Adult, a term used in the Department of State Standardized Regulations (Government Civilians, Foreign Areas), means a family member who is 21 years of age or older.
Domestic partner means a person in a domestic partnership with an employee or annuitant of the same sex.
Domestic partnership means a committed relationship between two adults of the same sex in which the partners -
(1) Are each other's sole domestic partner and intend to remain so indefinitely;
(2) Maintain a common residence, and intend to continue to do so (or would maintain a common residence but for an assignment abroad or other employment-related, financial, or similar obstacle);
(3) Are at least 18 years of age and mentally competent to consent to contract;
(4) Share responsibility for a significant measure of each other's financial obligations;
(5) Are not married or joined in a civil union to anyone else;
(6) Are not the domestic partner of anyone else;
(7) Are not related in a way that, if they were of opposite sex, would prohibit legal marriage in the U.S. jurisdiction in which the domestic partnership was formed;
(8) Are willing to certify, if required by the agency, that they understand that willful falsification of any documentation required to establish that an individual is in a domestic partnership may lead to disciplinary action and the recovery of the cost of benefits received related to such falsification, as well as constitute a criminal violation under 18 U.S.C. 1001, and that the method for securing such certification, if required, will be determined by the agency; and
(9) Are willing promptly to disclose, if required by the agency, any dissolution or material change in the status of the domestic partnership.
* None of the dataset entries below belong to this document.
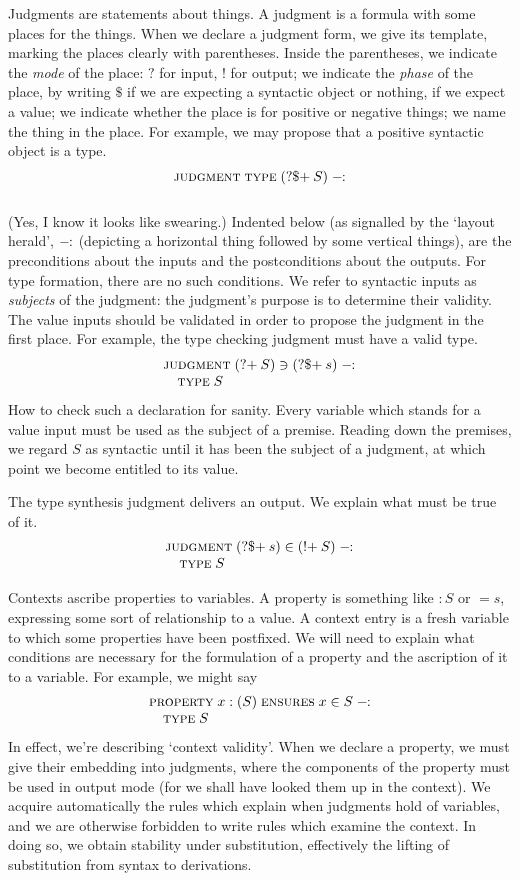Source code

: \documentclass{article}
\begin{document}
Judgments are statements about things. A judgment is a formula with some places for the things. When we declare a judgment form, we give its template, marking the places clearly with parentheses. Inside the parentheses, we indicate the \emph{mode} of the place: $?$ for input, $!$ for output; we indicate the \emph{phase} of the place, by writing $\$$ if we are expecting a syntactic object or nothing, if we expect a value; we indicate whether the place is for positive or negative things;
we name the thing in the place. For example, we may propose that a positive syntactic object is a type.
\[
\lay{\judgment \type (?\$\pve\:S)}{}
\]
(Yes, I know it looks like swearing.)
Indented below (as signalled by the `layout herald', $-\!\!:$ (depicting a horizontal thing followed by some vertical things), are the preconditions about
the inputs and the postconditions about the outputs.
For type formation, there are no such conditions. We refer to syntactic inputs
as \emph{subjects} of the judgment: the judgment's purpose is to determine their validity. The value inputs should be validated in order to propose the judgment in the first place. For example, the type checking judgment must have a valid type.
\[
\lay{\judgment (?\pve\: S) \ni (?\$\pve\:s)}
  {\type S}
\]
How to check such a declaration for sanity. Every variable which stands for a value
input must be used as the subject of a premise. Reading down the premises, we regard
$S$ as syntactic until it has been the subject of a judgment, at which point we become entitled to its value.

The type synthesis judgment delivers an output. We explain what must be true of it.
\[
\lay{\judgment  (?\$\nve\:s) \in (!\pve\:S)}
  {\type S}
\]


Contexts ascribe properties to variables. 
A property is something like $:S$ or $=s$, expressing some sort of relationship to
a value. A context entry is a fresh variable to which some properties have been postfixed. We will need to explain what conditions are necessary for the formulation of a property and the ascription of it to a variable. For example, we might say
\newcommand{\property}{\textsc{property}\;}
\newcommand{\ensures}{\;\textsc{ensures}\;}
\[
\lay{\property x : (S)\ensures x\in S}
  {\type S}
\]
In effect, we're describing `context validity'. When we declare
a property, we must give their embedding into judgments, where the components of the property must be used in output mode (for we shall have looked them up in the context). We acquire automatically the rules which explain when judgments hold of variables, and we are otherwise forbidden to write rules which examine the context.
In doing so, we obtain stability under substitution, effectively the lifting of substitution from syntax to derivations.
\end{document}

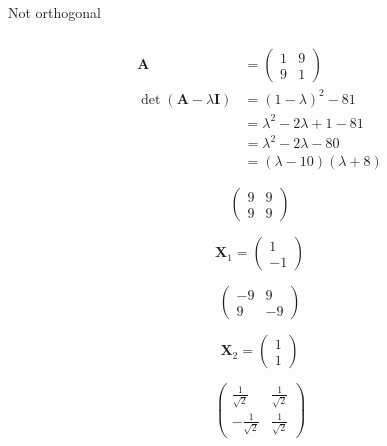 \documentclass{article}
\begin{document}
\setcounter{subsubsection}{8}
\subsubsection{}

Not orthogonal

\setcounter{subsubsection}{10}
\subsubsection{}

\begin{align*}
  \mathbf{A}                             & = \begin{pmatrix}
                                               1 & 9 \\
                                               9 & 1
                                             \end{pmatrix}                 \\
  \det (\mathbf{A} - \lambda \mathbf{I}) & = (1 - \lambda)^2 - 81           \\
                                         & = \lambda^2 - 2 \lambda + 1 - 81 \\
                                         & = \lambda^2 - 2 \lambda - 80     \\
                                         & = (\lambda - 10) (\lambda + 8)
\end{align*}

\[\begin{pmatrix}
    9 & 9 \\
    9 & 9
  \end{pmatrix}\]

\[\mathbf{X}_1 = \begin{pmatrix}
    1 \\
    -1
  \end{pmatrix}\]

\[\begin{pmatrix}
    -9 & 9  \\
    9  & -9
  \end{pmatrix}\]

\[\mathbf{X}_2 = \begin{pmatrix}
    1 \\
    1
  \end{pmatrix}\]

\[\begin{pmatrix}
    \frac{1}{\sqrt{2}}  & \frac{1}{\sqrt{2}} \\
    -\frac{1}{\sqrt{2}} & \frac{1}{\sqrt{2}}
  \end{pmatrix}\]
\end{document}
Family member means one or more of the following relatives of an employee who would normally reside with the employee except for circumstances warranting the granting of a separate maintenance allowance, but who does not receive from the Government an allowance similar to that granted to the employee and who is not deemed to be a family member of another employee for the purpose of determining the amount of a separate maintenance allowance or similar allowance:
(1) Children who are unmarried and under 21 years of age or who, regardless of age, are incapable of self-support, including natural children, step and adopted children, and those under legal guardianship or custody of the employee, or of the employee's spouse or domestic partner, when they are expected to be under such legal guardianship or custody at least until they reach 21 years of age and when dependent upon and normally residing with the guardian;
(2) Parents (including step and legally adoptive parents) of the employee, or of the employee's spouse or domestic partner, when such parents are at least 51 percent dependent on the employee for support;
(3) Sisters and brothers (including step or adoptive sisters and brothers) of the employee, or of the employee's spouse or domestic partner, when such sisters and brothers are at least 51 percent dependent on the employee for support, unmarried and under 21 years of age, or regardless of age, are incapable of self-support;
(4) Spouse, excluding a spouse independently entitled to and receiving a similar allowance; or
(5) Domestic partner, excluding a domestic partner independently entitled to and receiving a similar allowance.
Johnston Island, also called Johnston Atoll, is a possession of the United States located 717 nautical miles southwest of Honolulu, Hawaii.
Separate maintenance allowance means an allowance to assist an employee assigned to Johnston Island who is compelled by reason of dangerous, notably unhealthful, or excessively adverse living conditions at Johnston Island, or for the convenience of the Government, to meet the additional expense of maintaining family members at a location other than Johnston Island.
(a) The annual rate of the separate maintenance allowance paid to an employee is determined by the number of individuals, including a spouse, a domestic partner, and/or one or more other family members, who are maintained at a location other than Johnston Island.
(b) The annual rates for the separate maintenance allowance paid to employees assigned to Johnston Island shall be the same as the annual rates for the separate maintenance allowance established by the Department of State in its Standardized Regulations (Government Civilians, Foreign Areas). The annual rates shall not vary by location of the separate household.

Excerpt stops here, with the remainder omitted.